Retype exactly, and only, the lines from the one that contains "- Scrollbar is configured to be visible" through the final line of the entries.

┏━━

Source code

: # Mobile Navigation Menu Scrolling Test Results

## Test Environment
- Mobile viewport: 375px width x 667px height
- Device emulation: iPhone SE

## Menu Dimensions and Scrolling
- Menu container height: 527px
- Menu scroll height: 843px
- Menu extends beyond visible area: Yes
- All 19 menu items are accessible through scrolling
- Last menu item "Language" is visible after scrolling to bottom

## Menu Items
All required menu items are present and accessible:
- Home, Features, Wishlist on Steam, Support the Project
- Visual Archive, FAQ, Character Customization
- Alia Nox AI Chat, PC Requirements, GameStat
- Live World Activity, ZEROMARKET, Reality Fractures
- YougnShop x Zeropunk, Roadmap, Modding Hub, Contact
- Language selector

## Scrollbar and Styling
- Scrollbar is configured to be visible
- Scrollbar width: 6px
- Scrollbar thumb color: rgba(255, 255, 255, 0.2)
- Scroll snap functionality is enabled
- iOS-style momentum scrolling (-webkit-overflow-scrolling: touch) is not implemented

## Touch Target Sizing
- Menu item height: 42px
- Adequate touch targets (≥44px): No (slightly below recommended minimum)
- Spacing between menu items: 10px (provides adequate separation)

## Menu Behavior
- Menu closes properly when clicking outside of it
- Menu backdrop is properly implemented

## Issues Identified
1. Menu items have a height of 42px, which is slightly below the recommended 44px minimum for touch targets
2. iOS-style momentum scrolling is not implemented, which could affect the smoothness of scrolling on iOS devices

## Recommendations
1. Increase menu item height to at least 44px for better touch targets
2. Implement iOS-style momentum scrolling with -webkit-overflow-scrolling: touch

┗━━

→ Response to this exercise:
- Scrollbar is configured to be visible
- Scrollbar width: 6px
- Scrollbar thumb color: rgba(255, 255, 255, 0.2)
- Scroll snap functionality is enabled
- iOS-style momentum scrolling (-webkit-overflow-scrolling: touch) is not implemented

## Touch Target Sizing
- Menu item height: 42px
- Adequate touch targets (≥44px): No (slightly below recommended minimum)
- Spacing between menu items: 10px (provides adequate separation)

## Menu Behavior
- Menu closes properly when clicking outside of it
- Menu backdrop is properly implemented

## Issues Identified
1. Menu items have a height of 42px, which is slightly below the recommended 44px minimum for touch targets
2. iOS-style momentum scrolling is not implemented, which could affect the smoothness of scrolling on iOS devices

## Recommendations
1. Increase menu item height to at least 44px for better touch targets
2. Implement iOS-style momentum scrolling with -webkit-overflow-scrolling: touch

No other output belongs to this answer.